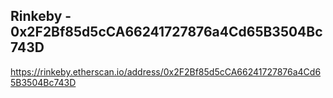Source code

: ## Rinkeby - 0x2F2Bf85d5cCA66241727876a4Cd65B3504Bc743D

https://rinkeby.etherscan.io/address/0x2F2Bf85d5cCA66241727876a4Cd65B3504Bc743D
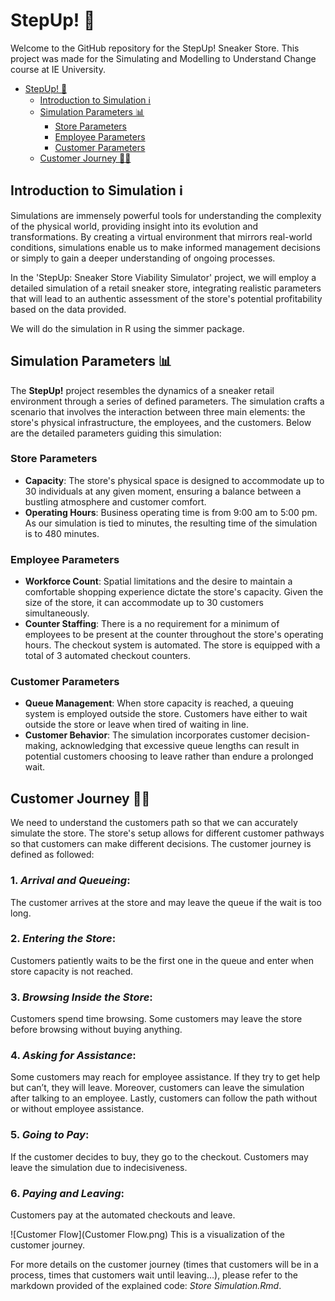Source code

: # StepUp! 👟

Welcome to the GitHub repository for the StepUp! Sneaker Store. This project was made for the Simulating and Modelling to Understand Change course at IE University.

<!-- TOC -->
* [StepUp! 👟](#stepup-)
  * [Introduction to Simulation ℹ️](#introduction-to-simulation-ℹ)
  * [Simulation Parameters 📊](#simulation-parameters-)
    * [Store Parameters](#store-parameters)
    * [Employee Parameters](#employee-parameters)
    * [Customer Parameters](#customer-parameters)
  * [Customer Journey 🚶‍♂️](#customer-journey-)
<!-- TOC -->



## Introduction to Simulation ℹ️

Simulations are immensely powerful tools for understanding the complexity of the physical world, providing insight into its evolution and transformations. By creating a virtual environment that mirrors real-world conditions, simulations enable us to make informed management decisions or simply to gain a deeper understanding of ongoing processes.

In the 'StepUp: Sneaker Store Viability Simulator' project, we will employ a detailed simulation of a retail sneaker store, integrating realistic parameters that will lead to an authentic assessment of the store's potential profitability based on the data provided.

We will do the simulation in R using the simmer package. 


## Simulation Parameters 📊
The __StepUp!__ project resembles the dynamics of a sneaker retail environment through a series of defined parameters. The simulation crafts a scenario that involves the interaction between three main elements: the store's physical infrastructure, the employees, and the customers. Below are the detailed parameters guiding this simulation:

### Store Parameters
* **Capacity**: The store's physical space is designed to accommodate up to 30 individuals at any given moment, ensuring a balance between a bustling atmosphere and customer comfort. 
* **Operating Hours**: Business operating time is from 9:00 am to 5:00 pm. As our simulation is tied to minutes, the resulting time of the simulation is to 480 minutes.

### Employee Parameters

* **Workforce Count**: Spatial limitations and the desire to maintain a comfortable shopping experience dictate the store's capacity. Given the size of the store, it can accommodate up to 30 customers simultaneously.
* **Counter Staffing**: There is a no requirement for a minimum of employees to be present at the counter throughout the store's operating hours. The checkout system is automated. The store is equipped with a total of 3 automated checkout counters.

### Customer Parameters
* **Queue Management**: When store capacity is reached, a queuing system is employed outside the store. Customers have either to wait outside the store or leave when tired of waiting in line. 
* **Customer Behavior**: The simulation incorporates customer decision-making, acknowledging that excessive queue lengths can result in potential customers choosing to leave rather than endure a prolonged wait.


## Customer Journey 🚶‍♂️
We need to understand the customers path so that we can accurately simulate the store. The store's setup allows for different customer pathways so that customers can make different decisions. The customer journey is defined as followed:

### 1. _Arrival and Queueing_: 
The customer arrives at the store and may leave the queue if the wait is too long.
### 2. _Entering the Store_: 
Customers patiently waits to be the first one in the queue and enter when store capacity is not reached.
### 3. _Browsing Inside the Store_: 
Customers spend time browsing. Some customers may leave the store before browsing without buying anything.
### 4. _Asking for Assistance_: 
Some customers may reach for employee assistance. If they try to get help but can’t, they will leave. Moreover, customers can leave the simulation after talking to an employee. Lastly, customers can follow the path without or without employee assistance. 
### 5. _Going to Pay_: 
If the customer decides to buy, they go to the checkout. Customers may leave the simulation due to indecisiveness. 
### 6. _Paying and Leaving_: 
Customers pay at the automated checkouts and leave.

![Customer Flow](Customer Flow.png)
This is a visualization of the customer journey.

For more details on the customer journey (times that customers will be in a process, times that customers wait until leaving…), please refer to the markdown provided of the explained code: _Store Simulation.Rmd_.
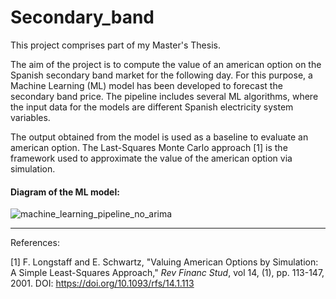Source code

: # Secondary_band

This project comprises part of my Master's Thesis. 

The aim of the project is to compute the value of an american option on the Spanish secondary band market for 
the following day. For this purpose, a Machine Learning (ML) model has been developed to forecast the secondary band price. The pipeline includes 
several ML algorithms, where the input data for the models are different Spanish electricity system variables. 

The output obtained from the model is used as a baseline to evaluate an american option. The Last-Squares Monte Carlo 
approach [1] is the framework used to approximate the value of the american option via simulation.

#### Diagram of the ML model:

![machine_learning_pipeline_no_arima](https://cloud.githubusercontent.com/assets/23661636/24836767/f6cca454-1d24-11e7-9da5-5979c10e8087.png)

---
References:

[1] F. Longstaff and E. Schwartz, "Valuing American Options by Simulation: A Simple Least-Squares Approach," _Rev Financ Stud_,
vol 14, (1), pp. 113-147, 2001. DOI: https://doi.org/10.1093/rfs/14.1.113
---------------
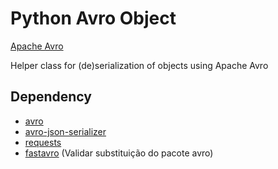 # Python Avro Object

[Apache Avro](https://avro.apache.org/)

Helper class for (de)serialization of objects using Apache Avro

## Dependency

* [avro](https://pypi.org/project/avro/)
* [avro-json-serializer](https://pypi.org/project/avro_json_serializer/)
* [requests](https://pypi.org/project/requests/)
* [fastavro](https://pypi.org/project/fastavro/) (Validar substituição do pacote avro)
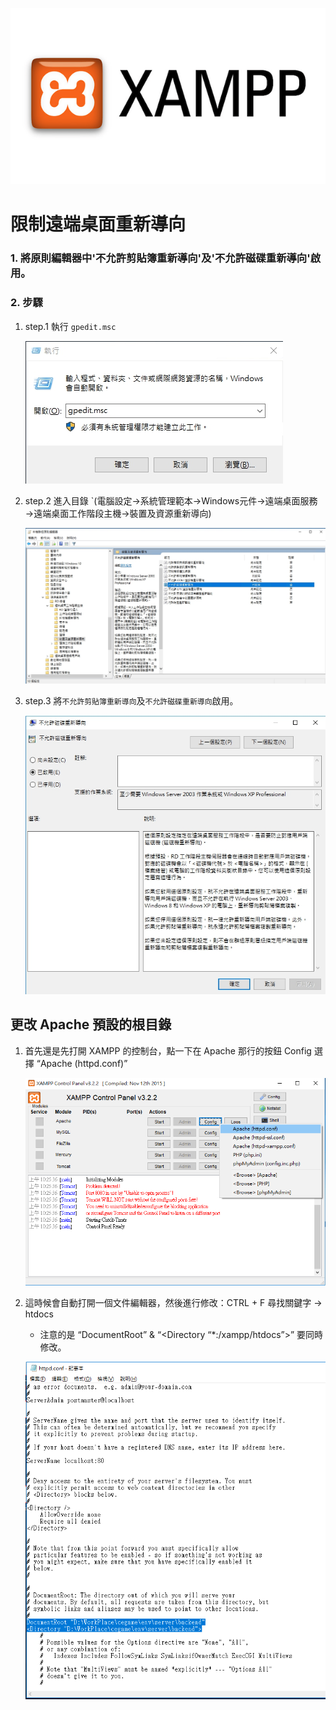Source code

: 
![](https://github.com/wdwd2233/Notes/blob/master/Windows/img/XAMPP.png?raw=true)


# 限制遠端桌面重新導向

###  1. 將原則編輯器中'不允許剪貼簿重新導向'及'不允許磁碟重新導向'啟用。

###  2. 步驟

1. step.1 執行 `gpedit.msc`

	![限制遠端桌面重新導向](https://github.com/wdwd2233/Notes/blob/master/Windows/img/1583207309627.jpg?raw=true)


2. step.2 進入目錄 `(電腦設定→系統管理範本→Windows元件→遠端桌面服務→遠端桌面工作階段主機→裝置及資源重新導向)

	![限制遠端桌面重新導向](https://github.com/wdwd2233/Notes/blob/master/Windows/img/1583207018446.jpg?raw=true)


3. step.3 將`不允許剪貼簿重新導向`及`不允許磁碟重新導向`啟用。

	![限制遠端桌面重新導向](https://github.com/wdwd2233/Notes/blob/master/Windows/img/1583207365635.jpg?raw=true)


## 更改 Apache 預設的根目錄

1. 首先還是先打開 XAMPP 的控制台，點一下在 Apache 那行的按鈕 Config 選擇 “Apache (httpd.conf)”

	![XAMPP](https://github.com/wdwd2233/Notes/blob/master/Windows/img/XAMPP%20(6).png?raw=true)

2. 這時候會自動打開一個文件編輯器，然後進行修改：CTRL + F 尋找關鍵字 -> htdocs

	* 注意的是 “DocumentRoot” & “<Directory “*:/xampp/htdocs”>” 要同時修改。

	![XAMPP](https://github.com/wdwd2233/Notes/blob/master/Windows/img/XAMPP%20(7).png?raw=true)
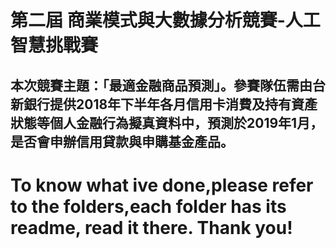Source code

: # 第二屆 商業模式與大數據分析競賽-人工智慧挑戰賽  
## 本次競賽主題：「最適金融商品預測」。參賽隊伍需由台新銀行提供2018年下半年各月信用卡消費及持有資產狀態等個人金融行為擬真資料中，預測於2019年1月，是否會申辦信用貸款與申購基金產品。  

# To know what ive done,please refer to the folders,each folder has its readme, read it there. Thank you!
---------------
* Aim of the exercise: The answer must consist of every line in the records above that contains the word "operating".

* Output of the task:
* **Operating Hours**: Business operating time is from 9:00 am to 5:00 pm. As our simulation is tied to minutes, the resulting time of the simulation is to 480 minutes.
* **Counter Staffing**: There is a no requirement for a minimum of employees to be present at the counter throughout the store's operating hours. The checkout system is automated. The store is equipped with a total of 3 automated checkout counters.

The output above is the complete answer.